There are many ways to consider grounding a mechanistic semantic model in vision. Our architecture is constructed in two parts, using a pre-trained DNN and then an attractor network trained on the output of the DNN, and so there is no possibility for semantic representations to influence the representations in earlier layers, either through the backpropagation of error during training or through explicit feedback connections from the semantic network to previous visual layers. Although separate training of different model stages is in general not unusual (it is the basis of how deep belief networks are trained, for example) another approach would be to train the feed-forward visual components and the recurrent semantic components of the model together, so that all weights in both the visual and semantic parts of the network are learned simultaneously. Such a model would learn visual filters in the DNN layers that are useful for activating semantic knowledge about object concepts (which may not be the same as filters learned for labelling, in particular for higher levels). Alternative architectures might also explore direct connections from early visual layers to semantics, semantic-to-visual top-down connections, and lateral recurrent connections within visual layers (all of which would be neurocognitively plausible), whilst assessing the impact of using different visual models to map onto semantics. Furthermore, our model is trained to map high-level visual information about our specific stimuli images onto the corresponding semantic features (following the word meaning model of Cree et al.), and we have not tested the semantic patterns activated for previously unseen images (as is the case for most connectionist work on conceptual semantics). Our goal here is not to explore the infinite space of plausible model architectures, but rather to provide a proof-of-principle for how a distributional theory of concept meaning can be grounded in vision using a combination of state-of-the-art visual and semantic neural network models. The results show that our chosen model does this in a way that (a) predicts a general-to-specific account of semantic processing, and (b) explains the transformation of visual representations into semantic representations across the ventral stream.

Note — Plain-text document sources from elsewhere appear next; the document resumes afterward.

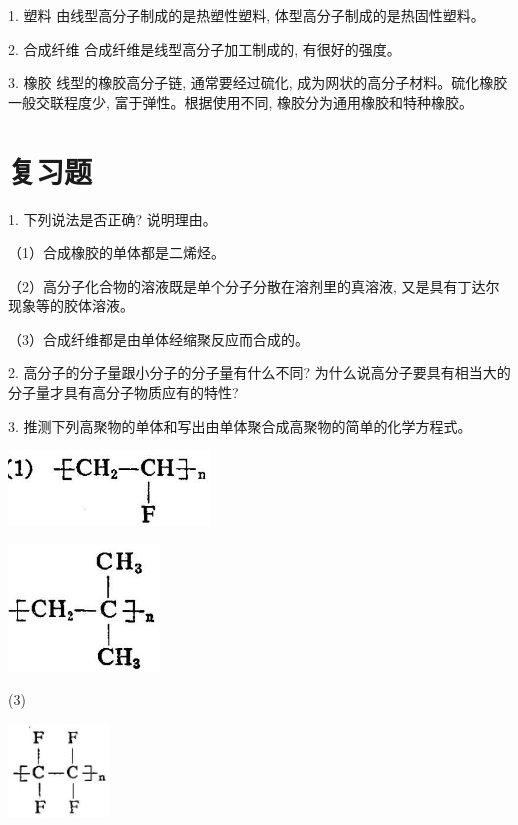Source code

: \documentclass[10pt]{article}
\begin{document}
1. 塑料 由线型高分子制成的是热塑性塑料, 体型高分子制成的是热固性塑料。

2. 合成纤维 合成纤维是线型高分子加工制成的, 有很好的强度。

3. 橡胶 线型的橡胶高分子链, 通常要经过硫化, 成为网状的高分子材料。硫化橡胶一般交联程度少, 富于弹性。根据使用不同, 橡胶分为通用橡胶和特种橡胶。

\section*{复习题}

1. 下列说法是否正确? 说明理由。

（1）合成橡胶的单体都是二烯烃。

（2）高分子化合物的溶液既是单个分子分散在溶剂里的真溶液, 又是具有丁达尔现象等的胶体溶液。

（3）合成纤维都是由单体经缩聚反应而合成的。

2. 高分子的分子量跟小分子的分子量有什么不同? 为什么说高分子要具有相当大的分子量才具有高分子物质应有的特性?

3. 推测下列高聚物的单体和写出由单体聚合成高聚物的简单的化学方程式。

\begin{center}
\includegraphics[max width=0.4\textwidth]{images/01912d16-be99-77bb-9535-4f3ed8d9946f_203_228444.jpg}
\end{center}

\begin{center}
\includegraphics[max width=0.3\textwidth]{images/01912d16-be99-77bb-9535-4f3ed8d9946f_203_834693.jpg}
\end{center}

(3)

\begin{center}
\includegraphics[max width=0.2\textwidth]{images/01912d16-be99-77bb-9535-4f3ed8d9946f_203_788784.jpg}
\end{center}
\end{document}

In summary, we combined a deep convolutional neural network model of vision with a distributed attractor network model of semantics and tested the degree to which it captured object representations in the ventral stream. The model exploits statistical regularities between high-level visual information and semantic properties and makes predictions about semantic activation that are consistent with a general-to-specific account of object processing. RSA revealed that the different stages of the visuo-semantic model correspond convincingly to different stages of the ventral object processing stream, from early visual cortex to perirhinal cortex. By explicitly modelling the activation of rich semantic representations from the visual input, the model goes beyond identifying effects associated with visual models and semantic models separately, and instead shows how general and specific semantic representations are activated as a consequence of vision.